++++ SUPPLIED DATA

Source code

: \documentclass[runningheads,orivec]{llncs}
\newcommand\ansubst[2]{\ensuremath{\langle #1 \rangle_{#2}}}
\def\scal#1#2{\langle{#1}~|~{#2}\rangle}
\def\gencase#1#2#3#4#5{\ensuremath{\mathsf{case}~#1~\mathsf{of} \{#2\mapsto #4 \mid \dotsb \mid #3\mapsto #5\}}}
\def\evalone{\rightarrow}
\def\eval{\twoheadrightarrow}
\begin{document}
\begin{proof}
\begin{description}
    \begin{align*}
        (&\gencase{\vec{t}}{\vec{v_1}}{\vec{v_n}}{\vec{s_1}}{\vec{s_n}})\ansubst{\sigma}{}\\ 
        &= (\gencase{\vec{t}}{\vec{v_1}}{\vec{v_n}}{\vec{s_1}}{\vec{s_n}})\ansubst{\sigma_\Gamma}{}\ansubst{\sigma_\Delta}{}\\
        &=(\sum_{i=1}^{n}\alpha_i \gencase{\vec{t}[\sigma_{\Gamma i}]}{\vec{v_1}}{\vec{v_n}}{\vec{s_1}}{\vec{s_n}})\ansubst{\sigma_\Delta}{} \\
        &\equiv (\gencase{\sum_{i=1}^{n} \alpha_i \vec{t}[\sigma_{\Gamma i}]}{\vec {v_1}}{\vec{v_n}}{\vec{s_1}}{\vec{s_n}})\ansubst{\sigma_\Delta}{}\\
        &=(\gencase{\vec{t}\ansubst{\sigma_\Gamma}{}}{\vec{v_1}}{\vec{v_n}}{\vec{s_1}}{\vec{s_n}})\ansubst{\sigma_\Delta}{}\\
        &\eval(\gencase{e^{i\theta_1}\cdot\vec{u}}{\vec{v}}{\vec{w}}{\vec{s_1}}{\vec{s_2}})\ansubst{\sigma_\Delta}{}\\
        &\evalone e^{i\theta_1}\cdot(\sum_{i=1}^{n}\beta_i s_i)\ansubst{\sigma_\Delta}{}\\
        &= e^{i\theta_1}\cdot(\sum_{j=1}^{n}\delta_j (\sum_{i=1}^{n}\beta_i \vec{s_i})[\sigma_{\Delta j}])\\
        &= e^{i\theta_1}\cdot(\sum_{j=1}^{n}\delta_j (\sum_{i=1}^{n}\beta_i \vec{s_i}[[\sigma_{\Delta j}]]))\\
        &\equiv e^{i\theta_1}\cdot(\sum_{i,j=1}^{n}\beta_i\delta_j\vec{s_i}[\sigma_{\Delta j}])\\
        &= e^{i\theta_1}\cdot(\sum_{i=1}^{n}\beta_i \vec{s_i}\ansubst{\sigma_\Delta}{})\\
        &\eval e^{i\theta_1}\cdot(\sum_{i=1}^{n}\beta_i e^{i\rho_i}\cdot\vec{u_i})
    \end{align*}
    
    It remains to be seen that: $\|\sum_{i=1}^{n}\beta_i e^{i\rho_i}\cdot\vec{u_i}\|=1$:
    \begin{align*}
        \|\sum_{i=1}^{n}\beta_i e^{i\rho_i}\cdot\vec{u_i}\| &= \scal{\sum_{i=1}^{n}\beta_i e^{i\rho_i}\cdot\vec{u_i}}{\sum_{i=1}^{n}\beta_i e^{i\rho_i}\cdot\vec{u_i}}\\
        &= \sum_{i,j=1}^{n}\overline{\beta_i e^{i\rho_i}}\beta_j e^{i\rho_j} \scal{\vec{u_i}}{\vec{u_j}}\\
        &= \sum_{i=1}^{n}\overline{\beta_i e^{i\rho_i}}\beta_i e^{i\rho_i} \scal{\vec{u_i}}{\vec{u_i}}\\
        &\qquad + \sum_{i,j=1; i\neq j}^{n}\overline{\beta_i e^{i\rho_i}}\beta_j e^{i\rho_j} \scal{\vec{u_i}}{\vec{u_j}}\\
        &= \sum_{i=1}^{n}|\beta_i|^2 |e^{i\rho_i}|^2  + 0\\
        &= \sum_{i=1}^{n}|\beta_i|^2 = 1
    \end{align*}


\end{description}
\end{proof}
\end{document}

++++++++

The records given above are to be repeated in full, exactly.

TASK RESULT.
Source code

: \documentclass[runningheads,orivec]{llncs}
\newcommand\ansubst[2]{\ensuremath{\langle #1 \rangle_{#2}}}
\def\scal#1#2{\langle{#1}~|~{#2}\rangle}
\def\gencase#1#2#3#4#5{\ensuremath{\mathsf{case}~#1~\mathsf{of} \{#2\mapsto #4 \mid \dotsb \mid #3\mapsto #5\}}}
\def\evalone{\rightarrow}
\def\eval{\twoheadrightarrow}
\begin{document}
\begin{proof}
\begin{description}
    \begin{align*}
        (&\gencase{\vec{t}}{\vec{v_1}}{\vec{v_n}}{\vec{s_1}}{\vec{s_n}})\ansubst{\sigma}{}\\ 
        &= (\gencase{\vec{t}}{\vec{v_1}}{\vec{v_n}}{\vec{s_1}}{\vec{s_n}})\ansubst{\sigma_\Gamma}{}\ansubst{\sigma_\Delta}{}\\
        &=(\sum_{i=1}^{n}\alpha_i \gencase{\vec{t}[\sigma_{\Gamma i}]}{\vec{v_1}}{\vec{v_n}}{\vec{s_1}}{\vec{s_n}})\ansubst{\sigma_\Delta}{} \\
        &\equiv (\gencase{\sum_{i=1}^{n} \alpha_i \vec{t}[\sigma_{\Gamma i}]}{\vec {v_1}}{\vec{v_n}}{\vec{s_1}}{\vec{s_n}})\ansubst{\sigma_\Delta}{}\\
        &=(\gencase{\vec{t}\ansubst{\sigma_\Gamma}{}}{\vec{v_1}}{\vec{v_n}}{\vec{s_1}}{\vec{s_n}})\ansubst{\sigma_\Delta}{}\\
        &\eval(\gencase{e^{i\theta_1}\cdot\vec{u}}{\vec{v}}{\vec{w}}{\vec{s_1}}{\vec{s_2}})\ansubst{\sigma_\Delta}{}\\
        &\evalone e^{i\theta_1}\cdot(\sum_{i=1}^{n}\beta_i s_i)\ansubst{\sigma_\Delta}{}\\
        &= e^{i\theta_1}\cdot(\sum_{j=1}^{n}\delta_j (\sum_{i=1}^{n}\beta_i \vec{s_i})[\sigma_{\Delta j}])\\
        &= e^{i\theta_1}\cdot(\sum_{j=1}^{n}\delta_j (\sum_{i=1}^{n}\beta_i \vec{s_i}[[\sigma_{\Delta j}]]))\\
        &\equiv e^{i\theta_1}\cdot(\sum_{i,j=1}^{n}\beta_i\delta_j\vec{s_i}[\sigma_{\Delta j}])\\
        &= e^{i\theta_1}\cdot(\sum_{i=1}^{n}\beta_i \vec{s_i}\ansubst{\sigma_\Delta}{})\\
        &\eval e^{i\theta_1}\cdot(\sum_{i=1}^{n}\beta_i e^{i\rho_i}\cdot\vec{u_i})
    \end{align*}
    
    It remains to be seen that: $\|\sum_{i=1}^{n}\beta_i e^{i\rho_i}\cdot\vec{u_i}\|=1$:
    \begin{align*}
        \|\sum_{i=1}^{n}\beta_i e^{i\rho_i}\cdot\vec{u_i}\| &= \scal{\sum_{i=1}^{n}\beta_i e^{i\rho_i}\cdot\vec{u_i}}{\sum_{i=1}^{n}\beta_i e^{i\rho_i}\cdot\vec{u_i}}\\
        &= \sum_{i,j=1}^{n}\overline{\beta_i e^{i\rho_i}}\beta_j e^{i\rho_j} \scal{\vec{u_i}}{\vec{u_j}}\\
        &= \sum_{i=1}^{n}\overline{\beta_i e^{i\rho_i}}\beta_i e^{i\rho_i} \scal{\vec{u_i}}{\vec{u_i}}\\
        &\qquad + \sum_{i,j=1; i\neq j}^{n}\overline{\beta_i e^{i\rho_i}}\beta_j e^{i\rho_j} \scal{\vec{u_i}}{\vec{u_j}}\\
        &= \sum_{i=1}^{n}|\beta_i|^2 |e^{i\rho_i}|^2  + 0\\
        &= \sum_{i=1}^{n}|\beta_i|^2 = 1
    \end{align*}


\end{description}
\end{proof}
\end{document}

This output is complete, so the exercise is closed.